That made me wonder-what kinds of storytelling tropes and conventions from other genres fit into your versions of Greyhawk? The Lovecraftian cosmic horror creatures such as illithids and aboleths are probably the most iconic example. For me, the intrigues and manipulation in A Game Of Crowns are heavily influenced by what I read in Dumas's The Count Of Monte Cristo.
First, thank you for the compliment... every now and then a stopped clock like myself is right.
The progressive concept of history is relatively new, and historically localized to western Europe since the Renaissance. This is the concept we now live under, and it is based on the idea that people and societies will continue to improve. This is not to say everything is perfect, but the last 500 years have seen a remarkable increase in human material wealth and flourishing, first localized to western Europe, than the Atlantic World, and finally globally. Deirdre McCloskey calls this period the Great Enrichment, while Steven Pinker considers (most of) it the Enlightenment.
Before this period, history was seen as cyclical... states and civilizations rose and fell, and the best people could do was to bring their society and themselves into harmony with circumstances. This is still a prevalent view in Asia and Africa, and may yet be right.
I think that the most important tropes are those that are timeless, and emphasize a cyclical nature to history, such as the world suggested by Robert Howard for Conan... while major events occur, they do not fundamentally alter people's relations with each other, their environment, and political power.
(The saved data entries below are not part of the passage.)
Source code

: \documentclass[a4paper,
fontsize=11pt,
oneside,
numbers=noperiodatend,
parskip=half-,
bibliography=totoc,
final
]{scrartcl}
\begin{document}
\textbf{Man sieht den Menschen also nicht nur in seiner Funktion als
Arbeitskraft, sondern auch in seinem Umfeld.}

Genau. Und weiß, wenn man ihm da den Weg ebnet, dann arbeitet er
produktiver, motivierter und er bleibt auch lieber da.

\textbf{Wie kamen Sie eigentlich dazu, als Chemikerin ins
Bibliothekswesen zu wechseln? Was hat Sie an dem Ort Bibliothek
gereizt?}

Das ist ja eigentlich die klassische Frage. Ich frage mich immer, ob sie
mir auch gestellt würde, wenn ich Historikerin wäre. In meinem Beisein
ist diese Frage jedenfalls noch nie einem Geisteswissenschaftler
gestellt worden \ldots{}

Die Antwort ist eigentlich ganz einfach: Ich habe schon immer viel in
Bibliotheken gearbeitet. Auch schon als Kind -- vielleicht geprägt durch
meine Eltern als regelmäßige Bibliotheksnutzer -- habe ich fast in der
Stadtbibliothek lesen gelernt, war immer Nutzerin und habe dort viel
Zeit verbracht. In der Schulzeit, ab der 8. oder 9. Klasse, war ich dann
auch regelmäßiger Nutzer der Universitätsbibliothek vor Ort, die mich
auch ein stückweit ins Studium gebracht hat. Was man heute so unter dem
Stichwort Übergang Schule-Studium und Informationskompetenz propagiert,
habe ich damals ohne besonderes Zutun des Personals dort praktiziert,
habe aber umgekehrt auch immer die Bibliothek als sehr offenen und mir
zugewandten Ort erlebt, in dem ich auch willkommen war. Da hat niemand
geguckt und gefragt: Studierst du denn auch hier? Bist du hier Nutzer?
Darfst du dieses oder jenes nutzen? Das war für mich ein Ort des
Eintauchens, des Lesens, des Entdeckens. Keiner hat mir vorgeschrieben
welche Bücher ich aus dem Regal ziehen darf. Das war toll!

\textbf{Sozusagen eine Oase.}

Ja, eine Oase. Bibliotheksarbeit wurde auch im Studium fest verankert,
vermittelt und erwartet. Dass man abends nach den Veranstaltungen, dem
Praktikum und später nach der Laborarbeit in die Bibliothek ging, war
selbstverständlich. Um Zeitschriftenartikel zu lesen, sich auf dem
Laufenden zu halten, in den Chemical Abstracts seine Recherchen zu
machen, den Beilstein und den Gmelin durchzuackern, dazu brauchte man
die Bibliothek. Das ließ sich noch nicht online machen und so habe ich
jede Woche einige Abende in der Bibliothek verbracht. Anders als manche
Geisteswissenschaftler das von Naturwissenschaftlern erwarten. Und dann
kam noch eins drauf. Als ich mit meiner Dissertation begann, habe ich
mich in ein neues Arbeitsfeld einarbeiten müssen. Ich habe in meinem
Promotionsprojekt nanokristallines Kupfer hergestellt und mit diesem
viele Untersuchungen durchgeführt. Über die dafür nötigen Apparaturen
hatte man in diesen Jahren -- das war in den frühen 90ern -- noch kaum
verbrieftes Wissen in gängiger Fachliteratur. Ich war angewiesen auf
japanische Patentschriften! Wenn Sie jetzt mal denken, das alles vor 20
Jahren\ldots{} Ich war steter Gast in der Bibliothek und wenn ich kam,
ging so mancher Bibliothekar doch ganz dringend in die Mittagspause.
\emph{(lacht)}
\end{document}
Another approach to this is Tom Bombadil's character in Lord of the Rings. When the protagonists tell him about their quest, he basically says "rulers come and go" hinting that the current quest, no matter how Tolkien builds it up, is not the first or last such.
A corollary to this is the idea that the past was once much more advanced in some ways, usually magically. Howard's lost empires and cities hint at this, though tinged with corruption. Similarly, Tolkien's Elves and Numenoreans have lost much knowledge by the time of the main story in Lord of the Rings.
On Oerth, this role is played by the Suel Empire or the early Aerdi which have now fallen into decline and decadence. The Ur-Flan and unnamed civilizations also back this concept of a cyclical or timeless approach to history... what the characters do today will matter very much today, but in a thousand years the world will be similar, even if the lines on the map are changed and renamed. I.e. changes like popular participation in politics, widespread literacy, and the scientific method will not occur.
IMHO, AD&D as envisioned by EGG, peace be upon his name, and its derivates are about heroic fantasy. If I want to engage in social engineering and technological progress, I'll play Civilization, current version by Sid Meier, praise be heaped on his name.